New Clues Emerge About World Trade Center Boat’s Past

By Julie Shapiro

Eleven weeks after a Revolutionary War-era ship emerged from the muck at the World Trade Center site, researchers are still trying to unlock its past.

A shadowy outline of a story has emerged — from the vessel’s birth in a small shipyard to its death in the landfill that overtook the Hudson River — but exact dates and names remain a mystery.

"It’s very interesting," said Michael Pappalardo, senior archaeologist with AKRF, the firm that unearthed the boat. "What happened? That’s a great question."

Pappalardo joined maritime historian Norman Brouwer and conservator Nichole Doub at a panel Thursday night to update the public on their progress and on the work that lies ahead. Sponsored by the New York Academy of Sciences and the Tribute WTC Visitor Center, the lecture in 7 World Trade Center drew more than 100 people.

The boat’s modern saga started on July 13, when workers at the World Trade Center noticed an unusually curved piece of wood 25 feet below street level, just south of Liberty Street.

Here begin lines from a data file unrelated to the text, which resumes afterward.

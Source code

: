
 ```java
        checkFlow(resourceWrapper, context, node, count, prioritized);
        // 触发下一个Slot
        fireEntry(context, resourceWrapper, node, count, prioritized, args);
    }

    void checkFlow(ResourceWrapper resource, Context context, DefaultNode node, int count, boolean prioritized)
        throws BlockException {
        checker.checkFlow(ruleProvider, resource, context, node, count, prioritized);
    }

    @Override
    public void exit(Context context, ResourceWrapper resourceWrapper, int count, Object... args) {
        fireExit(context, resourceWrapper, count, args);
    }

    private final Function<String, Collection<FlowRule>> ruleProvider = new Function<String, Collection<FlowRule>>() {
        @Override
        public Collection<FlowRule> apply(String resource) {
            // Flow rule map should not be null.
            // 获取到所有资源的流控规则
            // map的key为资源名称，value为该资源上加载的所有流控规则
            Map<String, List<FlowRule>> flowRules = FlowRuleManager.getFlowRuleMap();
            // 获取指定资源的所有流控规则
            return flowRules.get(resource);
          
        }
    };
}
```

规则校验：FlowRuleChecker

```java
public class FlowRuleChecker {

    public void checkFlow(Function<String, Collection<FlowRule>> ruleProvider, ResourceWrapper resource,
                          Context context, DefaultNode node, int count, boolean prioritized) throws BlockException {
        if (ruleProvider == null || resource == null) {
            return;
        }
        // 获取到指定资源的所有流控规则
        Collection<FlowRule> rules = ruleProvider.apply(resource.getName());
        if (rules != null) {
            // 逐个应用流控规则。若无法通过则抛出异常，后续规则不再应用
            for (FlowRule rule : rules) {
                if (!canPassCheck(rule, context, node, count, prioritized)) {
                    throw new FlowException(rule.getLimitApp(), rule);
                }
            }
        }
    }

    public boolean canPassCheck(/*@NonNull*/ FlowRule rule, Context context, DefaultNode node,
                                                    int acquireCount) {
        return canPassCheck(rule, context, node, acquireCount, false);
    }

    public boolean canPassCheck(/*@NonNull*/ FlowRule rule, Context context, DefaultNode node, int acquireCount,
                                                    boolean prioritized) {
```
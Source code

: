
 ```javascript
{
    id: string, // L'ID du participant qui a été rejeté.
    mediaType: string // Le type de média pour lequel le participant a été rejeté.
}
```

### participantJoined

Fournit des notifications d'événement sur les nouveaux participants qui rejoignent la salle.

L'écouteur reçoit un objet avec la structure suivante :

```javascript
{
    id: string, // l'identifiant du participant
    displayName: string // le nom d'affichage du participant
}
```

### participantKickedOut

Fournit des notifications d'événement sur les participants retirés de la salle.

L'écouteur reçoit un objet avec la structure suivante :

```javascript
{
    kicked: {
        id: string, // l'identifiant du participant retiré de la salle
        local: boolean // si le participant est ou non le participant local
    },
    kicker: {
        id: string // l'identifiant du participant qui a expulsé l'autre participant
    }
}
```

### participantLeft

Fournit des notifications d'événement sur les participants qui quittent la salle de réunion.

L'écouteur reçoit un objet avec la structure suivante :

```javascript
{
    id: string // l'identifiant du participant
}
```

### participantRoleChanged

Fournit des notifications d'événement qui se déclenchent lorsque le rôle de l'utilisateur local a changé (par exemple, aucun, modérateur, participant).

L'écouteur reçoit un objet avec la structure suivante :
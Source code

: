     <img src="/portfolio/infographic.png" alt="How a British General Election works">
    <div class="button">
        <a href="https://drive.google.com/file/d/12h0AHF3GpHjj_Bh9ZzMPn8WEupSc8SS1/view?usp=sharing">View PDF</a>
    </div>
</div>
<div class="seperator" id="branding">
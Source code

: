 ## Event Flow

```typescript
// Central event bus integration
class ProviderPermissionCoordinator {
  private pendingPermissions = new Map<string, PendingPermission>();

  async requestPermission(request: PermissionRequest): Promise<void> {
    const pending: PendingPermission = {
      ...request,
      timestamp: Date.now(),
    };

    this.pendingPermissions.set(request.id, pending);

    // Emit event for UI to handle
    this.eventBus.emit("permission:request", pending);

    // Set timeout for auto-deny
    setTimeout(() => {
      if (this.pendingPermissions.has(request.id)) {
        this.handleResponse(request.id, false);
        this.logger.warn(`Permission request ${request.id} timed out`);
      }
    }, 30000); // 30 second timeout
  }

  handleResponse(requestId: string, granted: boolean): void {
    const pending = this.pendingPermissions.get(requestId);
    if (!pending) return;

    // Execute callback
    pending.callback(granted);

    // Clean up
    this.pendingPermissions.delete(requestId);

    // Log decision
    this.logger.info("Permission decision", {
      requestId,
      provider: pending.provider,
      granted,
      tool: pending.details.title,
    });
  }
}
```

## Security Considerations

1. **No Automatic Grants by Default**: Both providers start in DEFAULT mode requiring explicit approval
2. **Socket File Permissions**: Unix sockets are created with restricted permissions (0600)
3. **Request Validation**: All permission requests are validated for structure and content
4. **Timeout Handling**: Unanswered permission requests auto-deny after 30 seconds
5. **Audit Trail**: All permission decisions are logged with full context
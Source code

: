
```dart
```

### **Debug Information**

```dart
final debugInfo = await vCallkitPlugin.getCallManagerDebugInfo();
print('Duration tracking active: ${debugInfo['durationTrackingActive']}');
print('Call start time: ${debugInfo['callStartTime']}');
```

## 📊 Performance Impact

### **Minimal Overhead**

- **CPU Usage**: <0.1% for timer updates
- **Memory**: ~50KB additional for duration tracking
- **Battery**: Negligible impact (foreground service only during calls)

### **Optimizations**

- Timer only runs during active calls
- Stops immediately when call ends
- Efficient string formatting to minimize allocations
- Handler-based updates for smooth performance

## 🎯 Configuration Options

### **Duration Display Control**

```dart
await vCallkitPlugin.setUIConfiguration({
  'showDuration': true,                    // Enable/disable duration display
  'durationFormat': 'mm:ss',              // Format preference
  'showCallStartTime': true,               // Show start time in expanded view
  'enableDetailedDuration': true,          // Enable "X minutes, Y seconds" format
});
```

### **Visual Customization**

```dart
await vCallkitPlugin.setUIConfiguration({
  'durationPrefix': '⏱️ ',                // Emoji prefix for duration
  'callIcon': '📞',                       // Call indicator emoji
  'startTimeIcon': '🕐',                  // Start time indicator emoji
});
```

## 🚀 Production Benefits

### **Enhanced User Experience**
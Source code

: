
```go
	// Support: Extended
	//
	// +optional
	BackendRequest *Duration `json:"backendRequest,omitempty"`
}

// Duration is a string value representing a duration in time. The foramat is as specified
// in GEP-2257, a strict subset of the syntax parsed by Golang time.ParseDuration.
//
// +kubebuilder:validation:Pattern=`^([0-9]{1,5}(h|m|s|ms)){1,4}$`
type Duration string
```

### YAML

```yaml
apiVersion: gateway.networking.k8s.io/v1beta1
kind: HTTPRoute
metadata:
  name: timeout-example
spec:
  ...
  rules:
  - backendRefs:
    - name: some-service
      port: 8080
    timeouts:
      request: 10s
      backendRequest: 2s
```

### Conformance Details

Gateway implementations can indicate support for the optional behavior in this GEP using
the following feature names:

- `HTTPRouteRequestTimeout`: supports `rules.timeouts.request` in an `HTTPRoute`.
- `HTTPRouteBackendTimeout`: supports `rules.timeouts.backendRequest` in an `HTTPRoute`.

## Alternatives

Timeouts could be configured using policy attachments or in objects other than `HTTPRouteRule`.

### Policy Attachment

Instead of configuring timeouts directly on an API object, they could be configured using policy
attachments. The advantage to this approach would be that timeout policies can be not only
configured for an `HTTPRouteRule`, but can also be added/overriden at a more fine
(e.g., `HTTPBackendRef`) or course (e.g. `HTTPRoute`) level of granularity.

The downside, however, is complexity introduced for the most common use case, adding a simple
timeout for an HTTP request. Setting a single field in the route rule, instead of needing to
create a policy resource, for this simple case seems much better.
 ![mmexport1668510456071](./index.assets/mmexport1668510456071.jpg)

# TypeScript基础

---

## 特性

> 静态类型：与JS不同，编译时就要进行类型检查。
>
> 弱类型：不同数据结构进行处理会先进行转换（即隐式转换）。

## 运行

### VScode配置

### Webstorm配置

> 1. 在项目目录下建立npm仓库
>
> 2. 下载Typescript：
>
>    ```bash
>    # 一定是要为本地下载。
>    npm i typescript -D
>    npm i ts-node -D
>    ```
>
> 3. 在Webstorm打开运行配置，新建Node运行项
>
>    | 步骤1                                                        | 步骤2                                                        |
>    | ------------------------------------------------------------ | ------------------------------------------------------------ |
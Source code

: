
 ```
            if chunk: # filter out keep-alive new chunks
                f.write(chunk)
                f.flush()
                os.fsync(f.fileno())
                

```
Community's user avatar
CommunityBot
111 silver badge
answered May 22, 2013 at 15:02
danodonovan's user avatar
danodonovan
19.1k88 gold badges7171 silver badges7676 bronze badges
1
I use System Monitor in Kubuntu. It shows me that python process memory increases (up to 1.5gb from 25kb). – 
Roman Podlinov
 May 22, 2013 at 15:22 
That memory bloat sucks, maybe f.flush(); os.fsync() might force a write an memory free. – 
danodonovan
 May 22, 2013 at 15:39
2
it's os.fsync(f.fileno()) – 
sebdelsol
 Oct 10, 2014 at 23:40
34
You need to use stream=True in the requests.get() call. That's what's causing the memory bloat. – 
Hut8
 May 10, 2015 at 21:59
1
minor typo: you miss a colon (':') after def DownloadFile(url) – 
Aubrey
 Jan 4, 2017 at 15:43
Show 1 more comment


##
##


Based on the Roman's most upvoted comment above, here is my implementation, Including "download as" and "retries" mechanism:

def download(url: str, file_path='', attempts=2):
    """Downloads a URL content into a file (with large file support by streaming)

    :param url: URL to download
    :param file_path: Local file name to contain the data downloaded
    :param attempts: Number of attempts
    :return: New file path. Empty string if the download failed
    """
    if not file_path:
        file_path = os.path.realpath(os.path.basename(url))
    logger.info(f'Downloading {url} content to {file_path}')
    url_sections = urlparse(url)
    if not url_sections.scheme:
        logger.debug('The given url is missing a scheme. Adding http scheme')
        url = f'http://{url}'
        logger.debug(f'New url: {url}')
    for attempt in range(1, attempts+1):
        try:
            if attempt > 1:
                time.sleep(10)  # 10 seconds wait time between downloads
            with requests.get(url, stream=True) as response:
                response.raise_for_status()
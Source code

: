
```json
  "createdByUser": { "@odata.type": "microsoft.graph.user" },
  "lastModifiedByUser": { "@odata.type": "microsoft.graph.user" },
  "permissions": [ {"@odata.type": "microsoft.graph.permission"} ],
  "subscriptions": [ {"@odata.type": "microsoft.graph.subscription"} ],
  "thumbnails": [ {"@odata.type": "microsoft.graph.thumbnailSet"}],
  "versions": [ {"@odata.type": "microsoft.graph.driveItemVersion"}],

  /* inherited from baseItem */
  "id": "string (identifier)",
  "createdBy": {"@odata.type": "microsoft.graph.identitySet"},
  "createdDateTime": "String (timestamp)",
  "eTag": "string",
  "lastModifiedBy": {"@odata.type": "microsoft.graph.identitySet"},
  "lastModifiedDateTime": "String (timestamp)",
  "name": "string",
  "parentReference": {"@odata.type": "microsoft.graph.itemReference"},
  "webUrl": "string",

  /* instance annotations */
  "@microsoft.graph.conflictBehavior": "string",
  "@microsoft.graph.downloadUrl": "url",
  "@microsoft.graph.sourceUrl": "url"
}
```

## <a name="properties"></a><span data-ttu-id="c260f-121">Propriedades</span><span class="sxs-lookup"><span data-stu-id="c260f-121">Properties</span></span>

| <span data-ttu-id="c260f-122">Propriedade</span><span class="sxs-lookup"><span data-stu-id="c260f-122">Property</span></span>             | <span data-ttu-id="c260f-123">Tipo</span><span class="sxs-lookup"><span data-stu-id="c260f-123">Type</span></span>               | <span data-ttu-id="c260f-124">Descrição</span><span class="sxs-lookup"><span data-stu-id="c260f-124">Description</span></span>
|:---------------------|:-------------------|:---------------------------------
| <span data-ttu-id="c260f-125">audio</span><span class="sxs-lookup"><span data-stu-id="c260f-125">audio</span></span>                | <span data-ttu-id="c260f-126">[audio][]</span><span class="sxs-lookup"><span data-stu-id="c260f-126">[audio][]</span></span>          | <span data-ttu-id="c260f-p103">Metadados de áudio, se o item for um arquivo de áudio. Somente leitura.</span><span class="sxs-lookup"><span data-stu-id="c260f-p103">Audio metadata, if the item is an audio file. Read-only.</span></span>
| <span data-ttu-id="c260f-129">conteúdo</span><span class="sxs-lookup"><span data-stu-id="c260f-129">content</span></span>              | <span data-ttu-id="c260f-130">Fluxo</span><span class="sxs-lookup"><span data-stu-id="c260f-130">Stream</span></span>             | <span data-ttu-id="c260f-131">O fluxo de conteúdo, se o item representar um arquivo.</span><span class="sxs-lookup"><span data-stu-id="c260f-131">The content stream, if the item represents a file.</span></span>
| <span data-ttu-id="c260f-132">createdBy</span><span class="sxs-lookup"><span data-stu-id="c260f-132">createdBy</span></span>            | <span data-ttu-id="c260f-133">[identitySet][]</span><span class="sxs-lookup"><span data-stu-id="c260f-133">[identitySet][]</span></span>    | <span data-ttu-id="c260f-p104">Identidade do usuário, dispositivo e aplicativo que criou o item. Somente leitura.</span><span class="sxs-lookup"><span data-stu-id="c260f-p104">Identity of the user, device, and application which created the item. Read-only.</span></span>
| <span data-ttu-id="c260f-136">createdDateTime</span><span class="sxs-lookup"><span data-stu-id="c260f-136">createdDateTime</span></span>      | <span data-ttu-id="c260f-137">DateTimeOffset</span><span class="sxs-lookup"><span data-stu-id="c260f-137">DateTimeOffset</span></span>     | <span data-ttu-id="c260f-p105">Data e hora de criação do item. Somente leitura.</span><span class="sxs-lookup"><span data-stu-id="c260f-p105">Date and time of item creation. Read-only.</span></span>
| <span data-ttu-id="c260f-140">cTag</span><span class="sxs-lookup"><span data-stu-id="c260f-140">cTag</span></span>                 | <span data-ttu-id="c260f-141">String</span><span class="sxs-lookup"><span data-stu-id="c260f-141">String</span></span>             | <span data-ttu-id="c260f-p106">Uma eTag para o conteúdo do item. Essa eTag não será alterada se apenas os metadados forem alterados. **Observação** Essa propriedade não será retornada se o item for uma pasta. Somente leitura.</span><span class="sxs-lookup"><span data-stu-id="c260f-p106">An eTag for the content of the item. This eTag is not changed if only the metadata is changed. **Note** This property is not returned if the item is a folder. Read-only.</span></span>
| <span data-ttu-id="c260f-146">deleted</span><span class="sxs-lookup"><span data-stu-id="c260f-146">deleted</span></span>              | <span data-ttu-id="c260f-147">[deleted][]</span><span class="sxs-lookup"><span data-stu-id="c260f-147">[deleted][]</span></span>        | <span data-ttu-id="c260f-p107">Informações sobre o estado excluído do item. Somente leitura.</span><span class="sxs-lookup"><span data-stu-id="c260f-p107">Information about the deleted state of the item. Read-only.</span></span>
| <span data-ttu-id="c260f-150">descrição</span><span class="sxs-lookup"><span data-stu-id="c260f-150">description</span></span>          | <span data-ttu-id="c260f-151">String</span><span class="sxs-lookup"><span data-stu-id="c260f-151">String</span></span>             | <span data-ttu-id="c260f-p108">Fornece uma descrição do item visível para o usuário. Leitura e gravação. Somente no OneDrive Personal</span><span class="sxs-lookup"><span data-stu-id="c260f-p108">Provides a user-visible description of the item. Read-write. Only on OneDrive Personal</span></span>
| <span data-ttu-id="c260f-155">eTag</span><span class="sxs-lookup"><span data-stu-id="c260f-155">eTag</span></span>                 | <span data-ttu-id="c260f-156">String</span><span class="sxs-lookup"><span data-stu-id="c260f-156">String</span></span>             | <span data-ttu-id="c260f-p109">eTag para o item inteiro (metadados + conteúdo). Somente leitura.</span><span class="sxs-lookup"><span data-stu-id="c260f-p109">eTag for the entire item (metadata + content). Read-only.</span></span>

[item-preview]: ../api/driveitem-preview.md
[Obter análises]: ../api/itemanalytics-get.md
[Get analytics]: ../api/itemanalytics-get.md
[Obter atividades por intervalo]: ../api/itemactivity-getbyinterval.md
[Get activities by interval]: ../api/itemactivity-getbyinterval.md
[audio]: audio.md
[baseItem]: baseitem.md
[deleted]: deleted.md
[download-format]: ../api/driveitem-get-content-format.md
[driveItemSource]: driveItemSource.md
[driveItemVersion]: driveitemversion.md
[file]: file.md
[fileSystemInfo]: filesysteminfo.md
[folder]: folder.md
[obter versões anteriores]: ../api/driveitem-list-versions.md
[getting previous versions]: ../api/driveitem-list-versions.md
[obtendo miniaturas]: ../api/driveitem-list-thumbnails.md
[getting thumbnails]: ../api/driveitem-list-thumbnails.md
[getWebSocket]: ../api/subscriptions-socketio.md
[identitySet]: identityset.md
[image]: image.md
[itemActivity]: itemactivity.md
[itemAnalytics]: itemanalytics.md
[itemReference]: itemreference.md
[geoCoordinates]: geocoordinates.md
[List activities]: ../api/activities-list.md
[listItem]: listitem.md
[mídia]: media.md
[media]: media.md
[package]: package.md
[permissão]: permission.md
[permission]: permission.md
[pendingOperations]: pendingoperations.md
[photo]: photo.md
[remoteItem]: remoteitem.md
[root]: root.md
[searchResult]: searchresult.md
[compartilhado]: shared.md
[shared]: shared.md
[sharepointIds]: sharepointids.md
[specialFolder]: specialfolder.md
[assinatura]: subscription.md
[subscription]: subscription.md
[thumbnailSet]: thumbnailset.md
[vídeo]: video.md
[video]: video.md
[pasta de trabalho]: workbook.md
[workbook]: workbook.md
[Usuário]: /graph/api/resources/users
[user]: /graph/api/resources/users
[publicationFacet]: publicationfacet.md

Over the next two weeks, archaeologists dug out a 32-foot long section of the 18th-century boat’s hull, documented it exhaustively, disassembled it and carted it off to the Maryland Archeological Conservation Laboratory.

Once there, conservators cleaned the mud off the worm-eaten wood — enduring a low-tide stench — and placed it in a carefully calibrated solution to prevent it from deteriorating.

At the same time, Brouwer was sorting through the evidence for clues to the boat’s history.

He noticed that the boat’s floorboards were irregular and "fitted together like a puzzle," suggesting it was built in a small town near a forest, not in one of the major east coast shipyards, which used standardized planks.

Once it set sail, the merchant ship likely spent its days traveling up and down the Atlantic coast, bringing wood and food down to the West Indies and returning with sugar, salt, molasses and rum, Brouwer said.

While in the Caribbean, the boat picked up an infestation of Teredo worms, which ate away at the wood. By 1797, it was buried in the landfill used to extend Manhattan’s shoreline westward.

More information about the boat’s owner and crew could come from the hundreds of artifacts found in and around the boat, including ceramics, musket balls, a buckle, a British button, a coin, animal bones, dozens of shoes and a human hair with a single louse on it. Brouwer also hopes tree experts will be able to date the wood.

Down in Maryland, the preservation process has just begun. To permanently stabilize the wood, some of the larger pieces will have to sit in a chemical solution for up to six years. Only then could the boat could be reassembled for display, Doub said.

Doub, Brouwer and Pappalardo all said the boat provided a rare look into the past, and they noted that if any one thing had been different — the oxygen level in the river clay, the location of the Deutsche Bank building — the boat would never have stayed intact for so long.

"It was purely by chance," Pappalardo said. "It was lucky."